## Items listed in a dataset
┄┄┄┄┄┄
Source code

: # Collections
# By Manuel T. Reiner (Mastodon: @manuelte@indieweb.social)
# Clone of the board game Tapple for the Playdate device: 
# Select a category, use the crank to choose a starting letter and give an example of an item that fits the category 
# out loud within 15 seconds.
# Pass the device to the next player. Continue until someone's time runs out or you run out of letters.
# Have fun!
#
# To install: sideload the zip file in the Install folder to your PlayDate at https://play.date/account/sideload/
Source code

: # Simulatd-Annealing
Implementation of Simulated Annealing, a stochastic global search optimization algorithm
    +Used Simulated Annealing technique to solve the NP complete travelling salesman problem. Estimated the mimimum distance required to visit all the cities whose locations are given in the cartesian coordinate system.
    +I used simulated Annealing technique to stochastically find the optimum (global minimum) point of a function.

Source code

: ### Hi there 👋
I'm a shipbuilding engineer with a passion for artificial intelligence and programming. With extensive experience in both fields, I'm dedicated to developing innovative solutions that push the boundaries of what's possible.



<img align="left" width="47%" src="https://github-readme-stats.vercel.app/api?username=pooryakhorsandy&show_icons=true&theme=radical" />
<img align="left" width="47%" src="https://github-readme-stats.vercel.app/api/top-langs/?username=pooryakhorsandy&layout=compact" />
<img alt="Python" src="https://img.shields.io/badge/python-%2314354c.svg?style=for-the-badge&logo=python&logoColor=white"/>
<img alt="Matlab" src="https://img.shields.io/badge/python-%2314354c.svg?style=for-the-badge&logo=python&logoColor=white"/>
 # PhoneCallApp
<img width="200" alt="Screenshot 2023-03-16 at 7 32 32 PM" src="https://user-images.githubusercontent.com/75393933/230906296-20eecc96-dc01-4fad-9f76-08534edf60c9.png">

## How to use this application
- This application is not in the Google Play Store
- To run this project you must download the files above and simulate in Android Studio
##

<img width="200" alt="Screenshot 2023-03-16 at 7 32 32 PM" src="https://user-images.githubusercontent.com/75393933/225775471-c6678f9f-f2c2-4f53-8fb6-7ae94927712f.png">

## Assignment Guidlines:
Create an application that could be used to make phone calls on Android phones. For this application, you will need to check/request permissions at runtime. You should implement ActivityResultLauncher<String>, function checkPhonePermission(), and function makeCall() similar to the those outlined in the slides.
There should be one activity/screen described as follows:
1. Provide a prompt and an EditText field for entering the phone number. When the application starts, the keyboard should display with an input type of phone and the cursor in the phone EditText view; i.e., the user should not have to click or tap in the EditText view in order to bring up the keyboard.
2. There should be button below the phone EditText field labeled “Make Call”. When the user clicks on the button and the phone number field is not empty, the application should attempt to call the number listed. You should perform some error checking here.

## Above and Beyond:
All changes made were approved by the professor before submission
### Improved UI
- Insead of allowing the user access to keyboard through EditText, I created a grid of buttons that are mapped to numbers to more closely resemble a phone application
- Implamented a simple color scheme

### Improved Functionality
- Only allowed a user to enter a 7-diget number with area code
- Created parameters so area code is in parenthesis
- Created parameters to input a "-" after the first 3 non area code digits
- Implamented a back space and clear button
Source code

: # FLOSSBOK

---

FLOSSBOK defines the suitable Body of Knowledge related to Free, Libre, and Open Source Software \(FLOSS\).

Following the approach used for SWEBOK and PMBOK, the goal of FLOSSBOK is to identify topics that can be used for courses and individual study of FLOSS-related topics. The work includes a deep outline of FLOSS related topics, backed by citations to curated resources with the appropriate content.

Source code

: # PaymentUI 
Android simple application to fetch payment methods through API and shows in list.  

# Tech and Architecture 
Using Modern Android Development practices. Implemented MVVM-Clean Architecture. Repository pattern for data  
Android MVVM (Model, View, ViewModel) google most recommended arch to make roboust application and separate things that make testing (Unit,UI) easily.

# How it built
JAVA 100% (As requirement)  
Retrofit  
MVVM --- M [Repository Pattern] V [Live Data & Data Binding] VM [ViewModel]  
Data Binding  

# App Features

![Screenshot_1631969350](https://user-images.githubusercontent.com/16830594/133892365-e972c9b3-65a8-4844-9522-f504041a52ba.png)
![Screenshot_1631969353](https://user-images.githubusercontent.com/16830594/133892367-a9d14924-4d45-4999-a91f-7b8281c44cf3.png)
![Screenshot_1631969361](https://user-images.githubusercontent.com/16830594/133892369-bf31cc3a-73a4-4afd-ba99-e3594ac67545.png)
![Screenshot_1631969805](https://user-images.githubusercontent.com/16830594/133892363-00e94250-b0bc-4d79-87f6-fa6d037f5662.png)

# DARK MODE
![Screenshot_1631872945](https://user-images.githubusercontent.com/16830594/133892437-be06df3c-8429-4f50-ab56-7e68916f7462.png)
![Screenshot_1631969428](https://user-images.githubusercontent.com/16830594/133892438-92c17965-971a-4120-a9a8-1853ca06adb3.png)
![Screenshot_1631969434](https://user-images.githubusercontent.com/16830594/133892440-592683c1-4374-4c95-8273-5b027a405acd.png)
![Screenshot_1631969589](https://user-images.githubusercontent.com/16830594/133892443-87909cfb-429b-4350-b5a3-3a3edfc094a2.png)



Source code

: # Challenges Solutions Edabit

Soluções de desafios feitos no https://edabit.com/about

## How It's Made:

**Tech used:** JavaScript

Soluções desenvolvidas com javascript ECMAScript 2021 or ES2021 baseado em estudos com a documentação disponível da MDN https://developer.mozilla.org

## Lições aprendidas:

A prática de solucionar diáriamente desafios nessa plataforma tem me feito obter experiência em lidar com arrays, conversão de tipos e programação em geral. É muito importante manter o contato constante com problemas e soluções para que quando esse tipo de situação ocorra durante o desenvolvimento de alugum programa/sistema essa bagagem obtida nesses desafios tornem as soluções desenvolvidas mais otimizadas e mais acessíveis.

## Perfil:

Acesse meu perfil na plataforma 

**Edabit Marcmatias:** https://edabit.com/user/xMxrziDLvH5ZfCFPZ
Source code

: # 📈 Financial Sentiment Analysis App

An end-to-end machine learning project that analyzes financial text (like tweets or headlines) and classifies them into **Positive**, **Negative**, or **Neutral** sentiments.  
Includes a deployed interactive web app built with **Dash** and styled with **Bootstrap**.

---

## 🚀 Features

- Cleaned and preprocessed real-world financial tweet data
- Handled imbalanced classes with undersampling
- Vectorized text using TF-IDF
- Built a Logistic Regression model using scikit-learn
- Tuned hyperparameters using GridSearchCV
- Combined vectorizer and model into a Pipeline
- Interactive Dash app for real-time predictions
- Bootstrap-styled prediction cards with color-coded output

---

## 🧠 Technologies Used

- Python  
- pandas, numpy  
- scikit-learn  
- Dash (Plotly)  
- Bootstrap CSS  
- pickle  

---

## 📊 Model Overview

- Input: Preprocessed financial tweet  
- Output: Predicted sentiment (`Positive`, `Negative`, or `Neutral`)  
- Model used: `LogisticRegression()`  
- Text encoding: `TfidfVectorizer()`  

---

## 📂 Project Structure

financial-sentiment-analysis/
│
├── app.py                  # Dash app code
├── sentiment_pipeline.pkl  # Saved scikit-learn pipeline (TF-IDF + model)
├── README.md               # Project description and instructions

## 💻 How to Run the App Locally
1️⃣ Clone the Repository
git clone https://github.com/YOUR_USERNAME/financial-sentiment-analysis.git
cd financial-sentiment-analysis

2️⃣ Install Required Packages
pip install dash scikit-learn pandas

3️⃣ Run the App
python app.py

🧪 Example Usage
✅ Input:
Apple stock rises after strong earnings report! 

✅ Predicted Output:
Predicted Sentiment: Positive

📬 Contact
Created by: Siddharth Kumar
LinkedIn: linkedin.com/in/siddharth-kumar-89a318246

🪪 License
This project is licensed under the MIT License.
┄┄┄┄┄┄
## EXERCISE
Please filter the entries for the word "into" and copy the lines that have it.

## EXPECTED ANSWER
An end-to-end machine learning project that analyzes financial text (like tweets or headlines) and classifies them into **Positive**, **Negative**, or **Neutral** sentiments.  
- Combined vectorizer and model into a Pipeline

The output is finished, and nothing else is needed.